Lágrimas en la lluvia

12.07.2017 | 04:16

Recientemente, el neurocientífico Jiangyuan Hu y sus colaboradores del Centro Médico de la Universidad de Columbia han publicado un artículo en la revista Current Biology, en el que se demuestra que es posible borrar de manera selectiva los recuerdos. De momento lo han logrado en una babosa marina cuyas enormes neuronas permiten trabajar con más facilidad, pero en unos diez años, será posible practicar este tipo de operaciones en humanos.


Según se cree, nuestro cerebro almacena la información de los acontecimientos aprendidos en las conexiones que existen entre las neuronas y en ese proceso resulta fundamental una proteína llamada Kinasa M. Así, cuando se bloquea la producción de dicha proteína, los recuerdos se pierden.


Este hallazgo permitiría superar más fácilmente, por ejemplo, el trastorno de estrés postraumático, eliminando de la memoria el acontecimiento que lo produjo, o evitar ciertas fobias que se iniciaron a partir de la asociación de un estímulo no dañino con una experiencia desagradable. Imaginemos una persona decide tomar un batido de fresa y, mientras lo saborea, unos delincuentes le atracan propinándole un susto de muerte. Podría ocurrir que, a partir de entonces, el sujeto experimentara aversión a las fresas, por vincularlas con ese momento. En casos como este, el bloqueo de la Kinasa M sería eficaz.

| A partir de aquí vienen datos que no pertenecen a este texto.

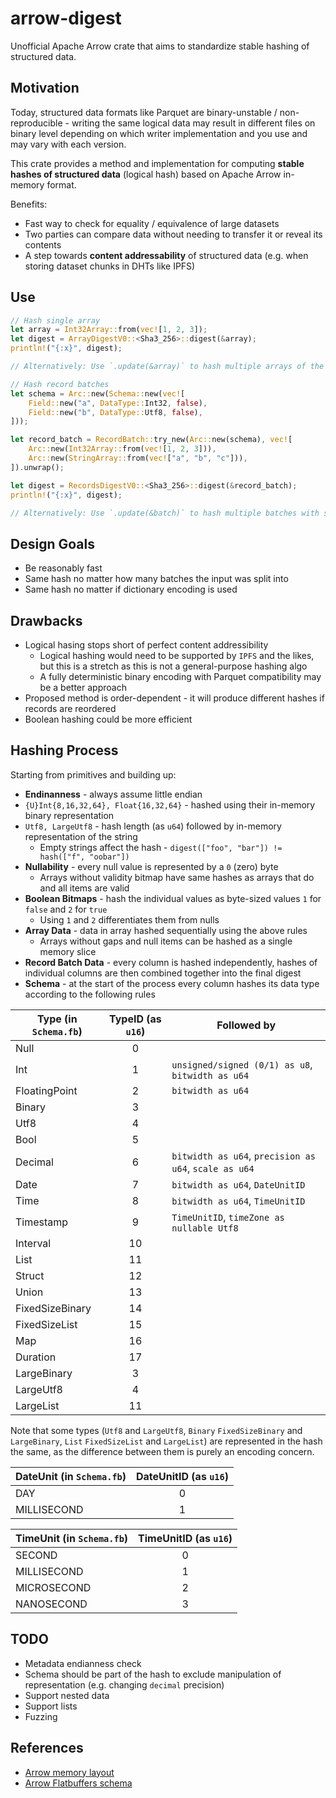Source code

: # arrow-digest
Unofficial Apache Arrow crate that aims to standardize stable hashing of structured data.

## Motivation
Today, structured data formats like Parquet are binary-unstable / non-reproducible - writing the same logical data may result in different files on binary level depending on which writer implementation and you use and may vary with each version.

This crate provides a method and implementation for computing **stable hashes of structured data** (logical hash) based on Apache Arrow in-memory format.

Benefits:
- Fast way to check for equality / equivalence of large datasets
- Two parties can compare data without needing to transfer it or reveal its contents
- A step towards **content addressability** of structured data (e.g. when storing dataset chunks in DHTs like IPFS)

## Use

```rust
// Hash single array
let array = Int32Array::from(vec![1, 2, 3]);
let digest = ArrayDigestV0::<Sha3_256>::digest(&array);
println!("{:x}", digest);

// Alternatively: Use `.update(&array)` to hash multiple arrays of the same type

// Hash record batches
let schema = Arc::new(Schema::new(vec![
    Field::new("a", DataType::Int32, false),
    Field::new("b", DataType::Utf8, false),
]));

let record_batch = RecordBatch::try_new(Arc::new(schema), vec![
    Arc::new(Int32Array::from(vec![1, 2, 3])), 
    Arc::new(StringArray::from(vec!["a", "b", "c"])),
]).unwrap();

let digest = RecordsDigestV0::<Sha3_256>::digest(&record_batch);
println!("{:x}", digest);

// Alternatively: Use `.update(&batch)` to hash multiple batches with same schema
```

## Design Goals
- Be reasonably fast
- Same hash no matter how many batches the input was split into
- Same hash no matter if dictionary encoding is used

## Drawbacks
- Logical hasing stops short of perfect content addressibility
  - Logical hashing would need to be supported by `IPFS` and the likes, but this is a stretch as this is not a general-purpose hashing algo
  - A fully deterministic binary encoding with Parquet compatibility may be a better approach
- Proposed method is order-dependent - it will produce different hashes if records are reordered
- Boolean hashing could be more efficient

## Hashing Process
Starting from primitives and building up:

- **Endinanness** - always assume little endian
- `{U}Int{8,16,32,64}, Float{16,32,64}` - hashed using their in-memory binary representation
- `Utf8, LargeUtf8` - hash length (as `u64`) followed by in-memory representation of the string
  - Empty strings affect the hash - `digest(["foo", "bar"]) != hash(["f", "oobar"])`
- **Nullability** - every null value is represented by a `0` (zero) byte
  - Arrays without validity bitmap have same hashes as arrays that do and all items are valid
- **Boolean Bitmaps** - hash the individual values as byte-sized values `1` for `false` and `2` for `true`
  - Using `1` and `2` differentiates them from nulls
- **Array Data** - data in array hashed sequentially using the above rules
  - Arrays without gaps and null items can be hashed as a single memory slice
- **Record Batch Data** - every column is hashed independently, hashes of individual columns are then combined together into the final digest
- **Schema** - at the start of the process every column hashes its data type according to the following rules

| Type (in `Schema.fb`) | TypeID (as `u16`) | Followed by                                           |
| --------------------- | :---------------: | ----------------------------------------------------- |
| Null                  |         0         |                                                       |
| Int                   |         1         | `unsigned/signed (0/1) as u8`, `bitwidth as u64`      |
| FloatingPoint         |         2         | `bitwidth as u64`                                     |
| Binary                |         3         |                                                       |
| Utf8                  |         4         |                                                       |
| Bool                  |         5         |                                                       |
| Decimal               |         6         | `bitwidth as u64`, `precision as u64`, `scale as u64` |
| Date                  |         7         | `bitwidth as u64`, `DateUnitID`                       |
| Time                  |         8         | `bitwidth as u64`, `TimeUnitID`                       |
| Timestamp             |         9         | `TimeUnitID`, `timeZone as nullable Utf8`             |
| Interval              |        10         |                                                       |
| List                  |        11         |                                                       |
| Struct                |        12         |                                                       |
| Union                 |        13         |                                                       |
| FixedSizeBinary       |        14         |                                                       |
| FixedSizeList         |        15         |                                                       |
| Map                   |        16         |                                                       |
| Duration              |        17         |                                                       |
| LargeBinary           |         3         |                                                       |
| LargeUtf8             |         4         |                                                       |
| LargeList             |        11         |                                                       |

Note that some types (`Utf8` and `LargeUtf8`, `Binary` `FixedSizeBinary` and `LargeBinary`, `List` `FixedSizeList` and `LargeList`) are represented in the hash the same, as the difference between them is purely an encoding concern.

| DateUnit (in `Schema.fb`) | DateUnitID (as `u16`) |
| ------------------------- | :-------------------: |
| DAY                       |           0           |
| MILLISECOND               |           1           |

| TimeUnit (in `Schema.fb`) | TimeUnitID (as `u16`) |
| ------------------------- | :-------------------: |
| SECOND                    |           0           |
| MILLISECOND               |           1           |
| MICROSECOND               |           2           |
| NANOSECOND                |           3           |

## TODO
- Metadata endianness check
- Schema should be part of the hash to exclude manipulation of representation (e.g. changing `decimal` precision)
- Support nested data
- Support lists
- Fuzzing

## References
- [Arrow memory layout](https://arrow.apache.org/docs/format/Columnar.html#physical-memory-layout)
- [Arrow Flatbuffers schema](https://github.com/apache/arrow/blob/master/format/Schema.fbs)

También se ha descubierto que cuando el mecanismo de esta proteína se deteriora, puede producirse una discapacidad intelectual en la persona. Eso nos hace valorar enormemente los futuros estudios que se realicen acerca de este proceso.

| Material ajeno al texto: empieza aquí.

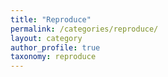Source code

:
 ```yaml
---
title: "Reproduce"
permalink: /categories/reproduce/
layout: category
author_profile: true
taxonomy: reproduce
---
```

Pero más allá de estos beneficios, se nos plantean otras consideraciones éticas, que hasta hace poco, sólo formaban parte de la ciencia ficción. Si usted pudiera borrar algún episodio de su vida ¿lo haría? ¿Aumentaría la posibilidad de volver a tomar la misma decisión una vez olvidado lo aprendido? Realmente, el experimento de Jiangyuan Hu despierta una gran cantidad de cuestiones; como la posibilidad de borrar los propios errores del pasado y de retomar el camino antes de que este se bifurcara.

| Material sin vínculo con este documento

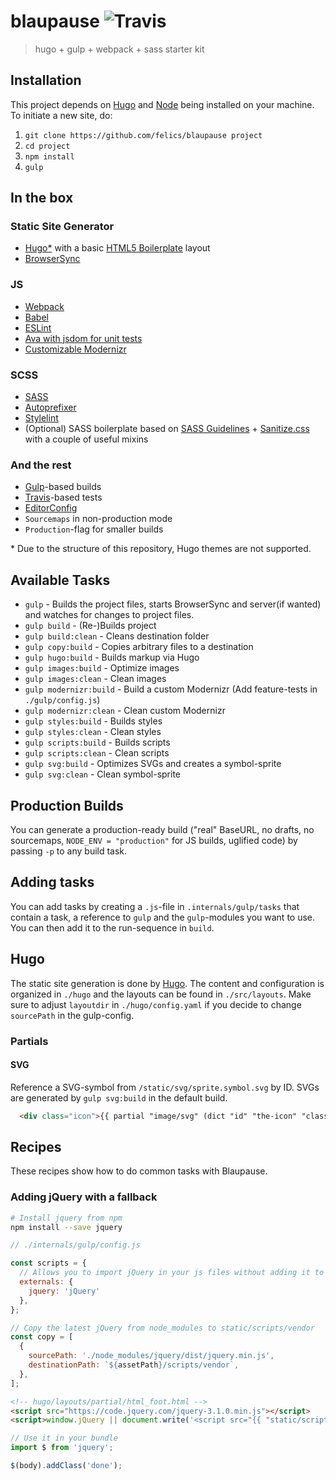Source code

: # blaupause ![Travis](https://img.shields.io/travis/fspoettel/blaupause.svg?maxAge=2592000?style=flat-square)

> hugo + gulp + webpack + sass starter kit

## Installation

This project depends on [Hugo](https://gohugo.io) and [Node](http://nodejs.org/) being installed on your machine. To initiate a new site, do:

 1. `git clone https://github.com/felics/blaupause project`
 2. `cd project`
 3. `npm install`
 4. `gulp`

## In the box

### Static Site Generator

 - [Hugo*](https://gohugo.io) with a basic [HTML5 Boilerplate](https://html5boilerplate.com/) layout
 - [BrowserSync](http://www.browsersync.io/)

### JS

 - [Webpack](http://webpack.github.io)
 - [Babel](babeljs.io)
 - [ESLint](http://eslint.org/)
 - [Ava with jsdom for unit tests](https://github.com/avajs/ava)
 - [Customizable Modernizr](http://modernizr.com/)


### SCSS

 - [SASS](http://sass-lang.com/)
 - [Autoprefixer](https://github.com/postcss/autoprefixer)
 - [Stylelint](http://stylelint.io/)
 - (Optional) SASS boilerplate based on [SASS Guidelines](https://sass-guidelin.es/) + [Sanitize.css](https://github.com/10up/sanitize.css) with a couple of useful mixins

### And the rest

 - [Gulp](http://gulpjs.com/)-based builds
 - [Travis](https://travis-ci.org)-based tests
 - [EditorConfig](http://editorconfig.org/)
 - `Sourcemaps` in non-production mode
 - `Production`-flag for smaller builds

\* Due to the structure of this repository, Hugo themes are not supported.

## Available Tasks

 - `gulp` - Builds the project files, starts BrowserSync and server(if wanted) and watches for changes to project files.
 - `gulp build` - (Re-)Builds project
 - `gulp build:clean` - Cleans destination folder
 - `gulp copy:build` - Copies arbitrary files to a destination
 - `gulp hugo:build` - Builds markup via Hugo
 - `gulp images:build` - Optimize images
 - `gulp images:clean` - Clean images
 - `gulp modernizr:build` - Build a custom Modernizr (Add feature-tests in `./gulp/config.js`)
 - `gulp modernizr:clean` - Clean custom Modernizr
 - `gulp styles:build` - Builds styles
 - `gulp styles:clean` - Clean styles
 - `gulp scripts:build` - Builds scripts
 - `gulp scripts:clean` - Clean scripts
 - `gulp svg:build` - Optimizes SVGs and creates a symbol-sprite
 - `gulp svg:clean` - Clean symbol-sprite

## Production Builds

You can generate a production-ready build ("real" BaseURL, no drafts, no sourcemaps, `NODE_ENV = "production"` for JS builds, uglified code) by passing `-p` to any build task.

## Adding tasks

You can add tasks by creating a `.js`-file in `.internals/gulp/tasks` that contain a task, a reference to `gulp` and the `gulp`-modules you want to use. You can then add it to the run-sequence in `build`.

## Hugo

The static site generation is done by [Hugo](https://gohugo.io). The content and configuration is organized in `./hugo` and the layouts can be found in `./src/layouts`. Make sure to adjust `layoutdir` in `./hugo/config.yaml` if you decide to change `sourcePath` in the gulp-config.

### Partials

#### SVG

Reference a SVG-symbol from `/static/svg/sprite.symbol.svg` by ID. SVGs are generated by `gulp svg:build` in the default build.

``` html
  <div class="icon">{{ partial "image/svg" (dict "id" "the-icon" "class" "optional-class") }}</div>
```

## Recipes

These recipes show how to do common tasks with Blaupause.

### Adding jQuery with a fallback

``` bash
# Install jquery from npm
npm install --save jquery
```

``` js
// ./internals/gulp/config.js

const scripts = {
  // Allows you to import jQuery in your js files without adding it to your webpack bundle
  externals: {
    jquery: 'jQuery'
  },
};

// Copy the latest jQuery from node_modules to static/scripts/vendor
const copy = [
  {
    sourcePath: './node_modules/jquery/dist/jquery.min.js',
    destinationPath: `${assetPath}/scripts/vendor`,
  },
];
```

``` html
<!-- hugo/layouts/partial/html_foot.html -->
<script src="https://code.jquery.com/jquery-3.1.0.min.js"></script>
<script>window.jQuery || document.write('<script src="{{ "static/scripts/vendor/jquery.min.js" | relURL }}"><\/script>')</script>
```

``` js
// Use it in your bundle
import $ from 'jquery';

$(body).addClass('done');
```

El largometraje ¡Olvídate de mí!, dirigido en 2004 por Michel Gondry, describe algo parecido. Aquí, la protagonista se somete a un proceso de borrado de memoria selectivo tras terminar una relación amorosa. El recuerdo del affaire desaparece, pero eso sólo la conduce a un nuevo reencuentro. Como alguien dijo una vez: «Quien olvida sus propios errores está condenado a repetirlos».